*MATERIAL FOR THE TASK*
++++++++++

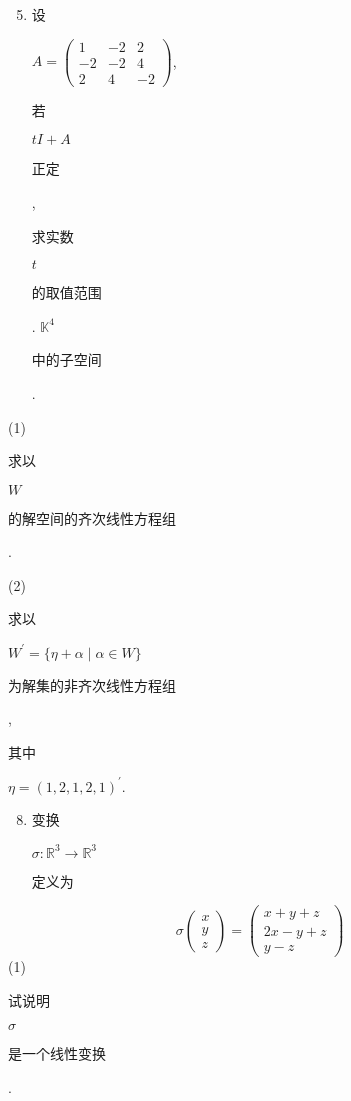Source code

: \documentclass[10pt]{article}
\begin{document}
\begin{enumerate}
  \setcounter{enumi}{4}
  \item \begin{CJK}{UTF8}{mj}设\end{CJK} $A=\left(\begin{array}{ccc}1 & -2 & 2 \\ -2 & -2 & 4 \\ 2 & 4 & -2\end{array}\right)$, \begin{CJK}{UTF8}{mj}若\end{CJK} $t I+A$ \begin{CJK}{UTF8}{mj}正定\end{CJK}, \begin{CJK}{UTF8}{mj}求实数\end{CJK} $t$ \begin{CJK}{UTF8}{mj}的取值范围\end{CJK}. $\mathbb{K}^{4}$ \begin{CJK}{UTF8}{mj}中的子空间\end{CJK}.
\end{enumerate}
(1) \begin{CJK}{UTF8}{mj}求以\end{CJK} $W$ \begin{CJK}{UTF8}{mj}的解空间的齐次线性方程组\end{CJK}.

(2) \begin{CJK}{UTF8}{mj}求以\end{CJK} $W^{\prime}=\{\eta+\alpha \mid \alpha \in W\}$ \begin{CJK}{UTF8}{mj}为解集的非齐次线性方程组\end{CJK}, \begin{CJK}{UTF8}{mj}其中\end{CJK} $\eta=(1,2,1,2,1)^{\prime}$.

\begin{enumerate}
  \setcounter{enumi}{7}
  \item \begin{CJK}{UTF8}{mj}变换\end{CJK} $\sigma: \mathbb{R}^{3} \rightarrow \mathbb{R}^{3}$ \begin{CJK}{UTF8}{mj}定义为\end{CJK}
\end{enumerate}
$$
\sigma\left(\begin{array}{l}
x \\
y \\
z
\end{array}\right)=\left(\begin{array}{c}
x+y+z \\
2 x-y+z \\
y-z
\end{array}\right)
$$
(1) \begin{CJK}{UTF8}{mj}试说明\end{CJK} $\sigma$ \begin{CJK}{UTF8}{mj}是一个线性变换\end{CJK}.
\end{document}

++++++++++

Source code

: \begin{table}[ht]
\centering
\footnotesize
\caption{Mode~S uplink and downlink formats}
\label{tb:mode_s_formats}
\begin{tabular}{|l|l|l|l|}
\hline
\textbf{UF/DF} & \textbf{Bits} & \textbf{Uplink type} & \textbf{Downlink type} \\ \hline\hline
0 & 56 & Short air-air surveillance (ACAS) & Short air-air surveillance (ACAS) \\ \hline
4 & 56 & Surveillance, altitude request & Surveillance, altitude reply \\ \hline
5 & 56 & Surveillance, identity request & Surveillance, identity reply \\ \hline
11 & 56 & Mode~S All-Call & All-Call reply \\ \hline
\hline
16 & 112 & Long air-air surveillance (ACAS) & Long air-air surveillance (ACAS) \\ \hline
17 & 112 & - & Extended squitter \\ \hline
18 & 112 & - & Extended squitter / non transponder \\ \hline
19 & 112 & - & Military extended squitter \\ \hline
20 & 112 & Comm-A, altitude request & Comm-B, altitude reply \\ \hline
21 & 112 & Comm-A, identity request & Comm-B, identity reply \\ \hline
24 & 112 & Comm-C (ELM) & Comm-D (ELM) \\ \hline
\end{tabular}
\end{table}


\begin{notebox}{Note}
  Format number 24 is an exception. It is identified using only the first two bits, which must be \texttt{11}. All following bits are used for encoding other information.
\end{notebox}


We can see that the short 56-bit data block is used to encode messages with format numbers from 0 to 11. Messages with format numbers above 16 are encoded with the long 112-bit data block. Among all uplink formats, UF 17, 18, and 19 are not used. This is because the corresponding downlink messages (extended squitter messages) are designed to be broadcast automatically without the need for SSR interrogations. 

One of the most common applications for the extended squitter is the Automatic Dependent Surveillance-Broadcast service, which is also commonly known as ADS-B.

++++++++++

*YOUR OBJECTIVE*
Reproduce the lines above, beginning at the line with "We can see that" and stopping after the line with "One of the most", exactly as they are.

*RESPONSE BELOW*
We can see that the short 56-bit data block is used to encode messages with format numbers from 0 to 11. Messages with format numbers above 16 are encoded with the long 112-bit data block. Among all uplink formats, UF 17, 18, and 19 are not used. This is because the corresponding downlink messages (extended squitter messages) are designed to be broadcast automatically without the need for SSR interrogations. 

One of the most common applications for the extended squitter is the Automatic Dependent Surveillance-Broadcast service, which is also commonly known as ADS-B.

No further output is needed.